··· Data in this exercise ···
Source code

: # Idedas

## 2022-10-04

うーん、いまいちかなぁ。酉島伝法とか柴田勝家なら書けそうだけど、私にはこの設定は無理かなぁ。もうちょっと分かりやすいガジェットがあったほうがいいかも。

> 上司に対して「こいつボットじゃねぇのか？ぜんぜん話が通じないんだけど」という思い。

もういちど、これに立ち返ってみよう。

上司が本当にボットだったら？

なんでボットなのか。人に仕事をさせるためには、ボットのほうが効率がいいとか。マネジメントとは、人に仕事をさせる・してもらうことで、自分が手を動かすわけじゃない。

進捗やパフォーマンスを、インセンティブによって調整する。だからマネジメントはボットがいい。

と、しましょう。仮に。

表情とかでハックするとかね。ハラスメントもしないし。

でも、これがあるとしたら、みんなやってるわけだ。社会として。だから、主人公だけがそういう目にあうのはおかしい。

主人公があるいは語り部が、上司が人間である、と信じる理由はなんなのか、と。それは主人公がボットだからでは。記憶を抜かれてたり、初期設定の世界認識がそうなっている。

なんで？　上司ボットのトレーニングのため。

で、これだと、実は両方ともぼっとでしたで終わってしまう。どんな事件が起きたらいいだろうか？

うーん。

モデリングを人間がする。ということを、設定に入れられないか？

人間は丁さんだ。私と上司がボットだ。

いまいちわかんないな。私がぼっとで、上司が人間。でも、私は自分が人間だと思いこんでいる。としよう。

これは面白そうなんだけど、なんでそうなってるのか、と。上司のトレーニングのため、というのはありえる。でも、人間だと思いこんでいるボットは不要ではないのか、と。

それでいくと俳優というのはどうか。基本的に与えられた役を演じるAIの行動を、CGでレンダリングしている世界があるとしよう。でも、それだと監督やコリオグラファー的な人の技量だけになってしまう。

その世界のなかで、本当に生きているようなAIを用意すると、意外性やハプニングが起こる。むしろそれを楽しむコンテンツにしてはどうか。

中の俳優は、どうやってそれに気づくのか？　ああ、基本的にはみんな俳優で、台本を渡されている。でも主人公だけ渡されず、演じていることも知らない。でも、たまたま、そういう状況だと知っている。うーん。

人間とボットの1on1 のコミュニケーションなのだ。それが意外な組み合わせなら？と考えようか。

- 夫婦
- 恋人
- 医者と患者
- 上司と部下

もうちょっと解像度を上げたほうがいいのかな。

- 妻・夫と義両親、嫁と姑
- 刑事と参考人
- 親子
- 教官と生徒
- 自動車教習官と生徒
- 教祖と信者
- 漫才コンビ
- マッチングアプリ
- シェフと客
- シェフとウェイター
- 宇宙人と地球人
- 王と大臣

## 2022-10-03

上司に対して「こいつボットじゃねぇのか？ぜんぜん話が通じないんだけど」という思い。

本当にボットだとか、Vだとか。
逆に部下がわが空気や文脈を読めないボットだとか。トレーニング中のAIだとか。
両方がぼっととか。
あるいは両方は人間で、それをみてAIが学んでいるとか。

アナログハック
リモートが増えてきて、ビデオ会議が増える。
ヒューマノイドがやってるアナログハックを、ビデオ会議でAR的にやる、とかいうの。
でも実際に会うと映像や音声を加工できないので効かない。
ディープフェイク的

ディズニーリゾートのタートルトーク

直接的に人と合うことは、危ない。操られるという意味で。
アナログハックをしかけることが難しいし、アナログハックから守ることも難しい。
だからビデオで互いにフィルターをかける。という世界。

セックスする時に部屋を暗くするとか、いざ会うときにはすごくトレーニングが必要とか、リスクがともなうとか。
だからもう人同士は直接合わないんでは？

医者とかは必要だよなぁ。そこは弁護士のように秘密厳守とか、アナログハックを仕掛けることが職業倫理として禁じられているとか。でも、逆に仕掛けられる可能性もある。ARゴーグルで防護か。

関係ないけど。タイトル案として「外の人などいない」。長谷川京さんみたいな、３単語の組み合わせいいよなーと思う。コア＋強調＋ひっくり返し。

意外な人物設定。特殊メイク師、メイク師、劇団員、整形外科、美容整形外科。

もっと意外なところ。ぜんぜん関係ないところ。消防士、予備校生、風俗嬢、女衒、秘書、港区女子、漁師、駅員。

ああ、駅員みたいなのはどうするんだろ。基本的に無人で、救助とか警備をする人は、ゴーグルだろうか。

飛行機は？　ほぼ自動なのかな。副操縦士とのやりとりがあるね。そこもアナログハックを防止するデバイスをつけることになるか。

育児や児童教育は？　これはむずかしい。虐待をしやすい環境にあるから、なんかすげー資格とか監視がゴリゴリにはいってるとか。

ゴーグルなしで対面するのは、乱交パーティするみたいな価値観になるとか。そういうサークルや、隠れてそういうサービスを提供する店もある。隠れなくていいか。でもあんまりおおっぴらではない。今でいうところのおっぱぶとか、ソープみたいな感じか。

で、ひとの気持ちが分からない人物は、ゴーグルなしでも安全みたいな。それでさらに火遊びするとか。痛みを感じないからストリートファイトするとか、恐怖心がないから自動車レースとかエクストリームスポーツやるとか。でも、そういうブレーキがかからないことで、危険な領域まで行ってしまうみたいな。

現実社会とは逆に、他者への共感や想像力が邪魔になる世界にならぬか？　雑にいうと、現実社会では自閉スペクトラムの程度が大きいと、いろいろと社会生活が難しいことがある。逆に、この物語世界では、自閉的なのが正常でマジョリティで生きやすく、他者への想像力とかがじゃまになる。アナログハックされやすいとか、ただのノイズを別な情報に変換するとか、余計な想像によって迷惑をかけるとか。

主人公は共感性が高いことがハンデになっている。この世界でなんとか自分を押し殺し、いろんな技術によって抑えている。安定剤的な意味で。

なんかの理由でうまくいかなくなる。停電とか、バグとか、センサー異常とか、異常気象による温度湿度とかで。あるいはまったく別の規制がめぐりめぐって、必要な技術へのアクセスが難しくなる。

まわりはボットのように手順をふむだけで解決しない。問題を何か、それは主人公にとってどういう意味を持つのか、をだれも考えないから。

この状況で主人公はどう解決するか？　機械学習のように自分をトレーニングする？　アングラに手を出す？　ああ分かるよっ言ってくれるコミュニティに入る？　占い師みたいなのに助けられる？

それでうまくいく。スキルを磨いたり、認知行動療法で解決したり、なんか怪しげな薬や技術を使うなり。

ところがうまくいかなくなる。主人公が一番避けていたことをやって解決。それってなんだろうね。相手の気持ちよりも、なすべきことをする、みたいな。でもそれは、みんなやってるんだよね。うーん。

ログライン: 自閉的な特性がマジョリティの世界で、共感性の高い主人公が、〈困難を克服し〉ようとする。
···
# Your objective
Take the lines above and print them exactly.

# The completed task
Source code

: # Idedas

## 2022-10-04

うーん、いまいちかなぁ。酉島伝法とか柴田勝家なら書けそうだけど、私にはこの設定は無理かなぁ。もうちょっと分かりやすいガジェットがあったほうがいいかも。

> 上司に対して「こいつボットじゃねぇのか？ぜんぜん話が通じないんだけど」という思い。

もういちど、これに立ち返ってみよう。

上司が本当にボットだったら？

なんでボットなのか。人に仕事をさせるためには、ボットのほうが効率がいいとか。マネジメントとは、人に仕事をさせる・してもらうことで、自分が手を動かすわけじゃない。

進捗やパフォーマンスを、インセンティブによって調整する。だからマネジメントはボットがいい。

と、しましょう。仮に。

表情とかでハックするとかね。ハラスメントもしないし。

でも、これがあるとしたら、みんなやってるわけだ。社会として。だから、主人公だけがそういう目にあうのはおかしい。

主人公があるいは語り部が、上司が人間である、と信じる理由はなんなのか、と。それは主人公がボットだからでは。記憶を抜かれてたり、初期設定の世界認識がそうなっている。

なんで？　上司ボットのトレーニングのため。

で、これだと、実は両方ともぼっとでしたで終わってしまう。どんな事件が起きたらいいだろうか？

うーん。

モデリングを人間がする。ということを、設定に入れられないか？

人間は丁さんだ。私と上司がボットだ。

いまいちわかんないな。私がぼっとで、上司が人間。でも、私は自分が人間だと思いこんでいる。としよう。

これは面白そうなんだけど、なんでそうなってるのか、と。上司のトレーニングのため、というのはありえる。でも、人間だと思いこんでいるボットは不要ではないのか、と。

それでいくと俳優というのはどうか。基本的に与えられた役を演じるAIの行動を、CGでレンダリングしている世界があるとしよう。でも、それだと監督やコリオグラファー的な人の技量だけになってしまう。

その世界のなかで、本当に生きているようなAIを用意すると、意外性やハプニングが起こる。むしろそれを楽しむコンテンツにしてはどうか。

中の俳優は、どうやってそれに気づくのか？　ああ、基本的にはみんな俳優で、台本を渡されている。でも主人公だけ渡されず、演じていることも知らない。でも、たまたま、そういう状況だと知っている。うーん。

人間とボットの1on1 のコミュニケーションなのだ。それが意外な組み合わせなら？と考えようか。

- 夫婦
- 恋人
- 医者と患者
- 上司と部下

もうちょっと解像度を上げたほうがいいのかな。

- 妻・夫と義両親、嫁と姑
- 刑事と参考人
- 親子
- 教官と生徒
- 自動車教習官と生徒
- 教祖と信者
- 漫才コンビ
- マッチングアプリ
- シェフと客
- シェフとウェイター
- 宇宙人と地球人
- 王と大臣

## 2022-10-03

上司に対して「こいつボットじゃねぇのか？ぜんぜん話が通じないんだけど」という思い。

本当にボットだとか、Vだとか。
逆に部下がわが空気や文脈を読めないボットだとか。トレーニング中のAIだとか。
両方がぼっととか。
あるいは両方は人間で、それをみてAIが学んでいるとか。

アナログハック
リモートが増えてきて、ビデオ会議が増える。
ヒューマノイドがやってるアナログハックを、ビデオ会議でAR的にやる、とかいうの。
でも実際に会うと映像や音声を加工できないので効かない。
ディープフェイク的

ディズニーリゾートのタートルトーク

直接的に人と合うことは、危ない。操られるという意味で。
アナログハックをしかけることが難しいし、アナログハックから守ることも難しい。
だからビデオで互いにフィルターをかける。という世界。

セックスする時に部屋を暗くするとか、いざ会うときにはすごくトレーニングが必要とか、リスクがともなうとか。
だからもう人同士は直接合わないんでは？

医者とかは必要だよなぁ。そこは弁護士のように秘密厳守とか、アナログハックを仕掛けることが職業倫理として禁じられているとか。でも、逆に仕掛けられる可能性もある。ARゴーグルで防護か。

関係ないけど。タイトル案として「外の人などいない」。長谷川京さんみたいな、３単語の組み合わせいいよなーと思う。コア＋強調＋ひっくり返し。

意外な人物設定。特殊メイク師、メイク師、劇団員、整形外科、美容整形外科。

もっと意外なところ。ぜんぜん関係ないところ。消防士、予備校生、風俗嬢、女衒、秘書、港区女子、漁師、駅員。

ああ、駅員みたいなのはどうするんだろ。基本的に無人で、救助とか警備をする人は、ゴーグルだろうか。

飛行機は？　ほぼ自動なのかな。副操縦士とのやりとりがあるね。そこもアナログハックを防止するデバイスをつけることになるか。

育児や児童教育は？　これはむずかしい。虐待をしやすい環境にあるから、なんかすげー資格とか監視がゴリゴリにはいってるとか。

ゴーグルなしで対面するのは、乱交パーティするみたいな価値観になるとか。そういうサークルや、隠れてそういうサービスを提供する店もある。隠れなくていいか。でもあんまりおおっぴらではない。今でいうところのおっぱぶとか、ソープみたいな感じか。

で、ひとの気持ちが分からない人物は、ゴーグルなしでも安全みたいな。それでさらに火遊びするとか。痛みを感じないからストリートファイトするとか、恐怖心がないから自動車レースとかエクストリームスポーツやるとか。でも、そういうブレーキがかからないことで、危険な領域まで行ってしまうみたいな。

現実社会とは逆に、他者への共感や想像力が邪魔になる世界にならぬか？　雑にいうと、現実社会では自閉スペクトラムの程度が大きいと、いろいろと社会生活が難しいことがある。逆に、この物語世界では、自閉的なのが正常でマジョリティで生きやすく、他者への想像力とかがじゃまになる。アナログハックされやすいとか、ただのノイズを別な情報に変換するとか、余計な想像によって迷惑をかけるとか。

主人公は共感性が高いことがハンデになっている。この世界でなんとか自分を押し殺し、いろんな技術によって抑えている。安定剤的な意味で。

なんかの理由でうまくいかなくなる。停電とか、バグとか、センサー異常とか、異常気象による温度湿度とかで。あるいはまったく別の規制がめぐりめぐって、必要な技術へのアクセスが難しくなる。

まわりはボットのように手順をふむだけで解決しない。問題を何か、それは主人公にとってどういう意味を持つのか、をだれも考えないから。

この状況で主人公はどう解決するか？　機械学習のように自分をトレーニングする？　アングラに手を出す？　ああ分かるよっ言ってくれるコミュニティに入る？　占い師みたいなのに助けられる？

それでうまくいく。スキルを磨いたり、認知行動療法で解決したり、なんか怪しげな薬や技術を使うなり。

ところがうまくいかなくなる。主人公が一番避けていたことをやって解決。それってなんだろうね。相手の気持ちよりも、なすべきことをする、みたいな。でもそれは、みんなやってるんだよね。うーん。

ログライン: 自閉的な特性がマジョリティの世界で、共感性の高い主人公が、〈困難を克服し〉ようとする。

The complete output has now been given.